Meu caro Paulo: O que sabemos sobre a ascensão e queda dos comandos africanos tem sido divulgado através do nosso blogue. Estamos, eu e os restantes membros da tertúlia dos amigos e camaradas da Guiné, disponíveis para trocar impressões, informação e até documentação sobre este e outros tópicos.

De qualquer modo, bom sucesso (e boa sorte) para as suas pesquisas sobre este tema, que há muito caiu no esquecimento de portugueses e guineenses... Sem querer parecer cínico ou provocador, quem no continente africano (com tantos desastres humanitários, com tantas violações dos direitos humanos, com tantos genocídios nestes últimos cinquenta anos, que foram os anos das independências, como por exemplo a tragédia do Darfur ou a hecatombe da Sida) se vai interessar pela sorte de algumas centenas de homens que escolheram o cavalo errado, servindo a bandeira dos colonialistas, e foram tratados como mercenários e traidores pelos guerrilheiros do PAIGC que substituiram os tugas no poder, em Bissau ?
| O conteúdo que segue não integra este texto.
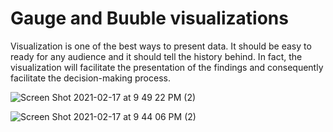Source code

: # Gauge and Buuble visualizations

Visualization is one of the best ways to present data. It should be easy to ready for any audience and it should tell the history behind. In fact, the visualization will facilitate the presentation of the findings and consequently facilitate the decision-making process.

![Screen Shot 2021-02-17 at 9 49 22 PM (2)](https://user-images.githubusercontent.com/71298635/108298278-b27de800-716a-11eb-8a70-068e295f51b7.png)

![Screen Shot 2021-02-17 at 9 44 06 PM (2)](https://user-images.githubusercontent.com/71298635/108298281-b27de800-716a-11eb-9869-df3f122c5fb9.png)
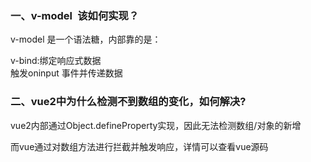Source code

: ### 一、v-model 该如何实现？

v-model 是一个语法糖，内部靠的是：

v-bind:绑定响应式数据   
触发oninput 事件并传递数据

### 二、vue2中为什么检测不到数组的变化，如何解决?

vue2内部通过Object.defineProperty实现，因此无法检测数组/对象的新增

而vue通过对数组方法进行拦截并触发响应，详情可以查看vue源码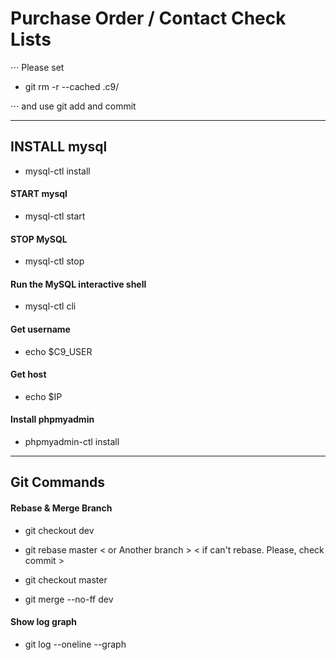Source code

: # Purchase Order / Contact Check Lists

⋅⋅⋅ Please set

* git rm -r --cached .c9/

⋅⋅⋅ and use git add and commit

---

## INSTALL mysql
* mysql-ctl install

#### START mysql
* mysql-ctl start

#### STOP MySQL
* mysql-ctl stop

#### Run the MySQL interactive shell
* mysql-ctl cli

#### Get username
* echo $C9_USER

#### Get host
* echo $IP

#### Install phpmyadmin

* phpmyadmin-ctl install

---

## Git Commands

#### Rebase & Merge Branch
* git checkout dev

* git rebase master < or Another branch > < if can't rebase. Please, check commit >

* git checkout master

* git merge --no-ff dev 

#### Show log graph
* git log --oneline --graph
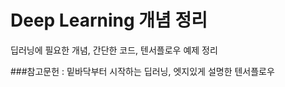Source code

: Deep Learning 개념 정리
===

딥러닝에 필요한 개념, 간단한 코드, 텐서플로우 예제 정리 


###참고문헌 : 밑바닥부터 시작하는 딥러닝, 엣지있게 설명한 텐서플로우
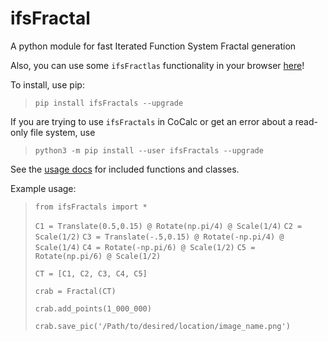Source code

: # ifsFractal

A python module for fast Iterated Function System Fractal generation

Also, you can use some `ifsFractlas` functionality in your browser [here](https://ifs-fractal-generator.herokuapp.com/)!

To install, use pip:

>	`pip install ifsFractals --upgrade`

If you are trying to use `ifsFractals` in CoCalc or get an error about a read-only file system, use

> `python3 -m pip install --user ifsFractals --upgrade`

See the [usage docs](https://share.cocalc.com/share/596b4673-847a-4602-b084-042e432fee41/usage.md?viewer=embed) for included functions and classes.

Example usage:

>    `from ifsFractals import *`
>
>    `C1 = Translate(0.5,0.15) @ Rotate(np.pi/4) @ Scale(1/4)`
>    `C2 = Scale(1/2)`
>    `C3 = Translate(-.5,0.15) @ Rotate(-np.pi/4) @ Scale(1/4)`
>    `C4 = Rotate(-np.pi/6) @ Scale(1/2)`
>    `C5 = Rotate(np.pi/6) @ Scale(1/2)`
>
>    `CT = [C1, C2, C3, C4, C5]`
>
>    `crab = Fractal(CT)`
>
>    `crab.add_points(1_000_000)`
>
>    `crab.save_pic('/Path/to/desired/location/image_name.png')`
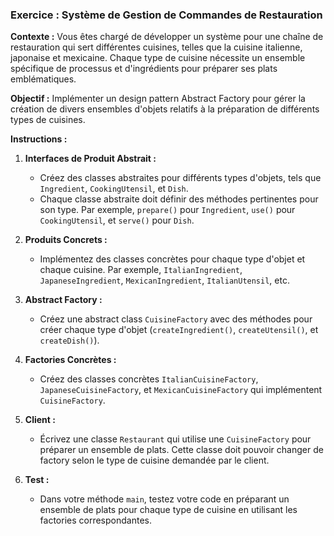 ### Exercice : Système de Gestion de Commandes de Restauration

**Contexte :**
Vous êtes chargé de développer un système pour une chaîne de restauration qui sert différentes cuisines, telles que la cuisine italienne, japonaise et mexicaine. Chaque type de cuisine nécessite un ensemble spécifique de processus et d'ingrédients pour préparer ses plats emblématiques.

**Objectif :**
Implémenter un design pattern Abstract Factory pour gérer la création de divers ensembles d'objets relatifs à la préparation de différents types de cuisines.

**Instructions :**

1. **Interfaces de Produit Abstrait :**
    - Créez des classes abstraites pour différents types d'objets, tels que `Ingredient`, `CookingUtensil`, et `Dish`.
    - Chaque classe abstraite doit définir des méthodes pertinentes pour son type. Par exemple, `prepare()` pour `Ingredient`, `use()` pour `CookingUtensil`, et `serve()` pour `Dish`.

2. **Produits Concrets :**
    - Implémentez des classes concrètes pour chaque type d'objet et chaque cuisine. Par exemple, `ItalianIngredient`, `JapaneseIngredient`, `MexicanIngredient`, `ItalianUtensil`, etc.

3. **Abstract Factory :**
    - Créez une abstract class `CuisineFactory` avec des méthodes pour créer chaque type d'objet (`createIngredient()`, `createUtensil()`, et `createDish()`).

4. **Factories Concrètes :**
    - Créez des classes concrètes `ItalianCuisineFactory`, `JapaneseCuisineFactory`, et `MexicanCuisineFactory` qui implémentent `CuisineFactory`.

5. **Client :**
    - Écrivez une classe `Restaurant` qui utilise une `CuisineFactory` pour préparer un ensemble de plats. Cette classe doit pouvoir changer de factory selon le type de cuisine demandée par le client.

6. **Test :**
    - Dans votre méthode `main`, testez votre code en préparant un ensemble de plats pour chaque type de cuisine en utilisant les factories correspondantes.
Infelizmente o que sabiam (de) mais já morreram ou foram mortos. Outros, os que podiam e deviam falar,vão provavelmente morrer na cama e até, alguns, ser tratados como heróis, com direito a lugar no panteão nacional da santa terrinha... Sempre foi assim ou tem sido: são os vencedores que escrevem a história. Nós, quando muito, podemos pôr um pauzinho na engrenagem, fazendo alguns perguntas incómodas, insalubres e perigosas... (LG)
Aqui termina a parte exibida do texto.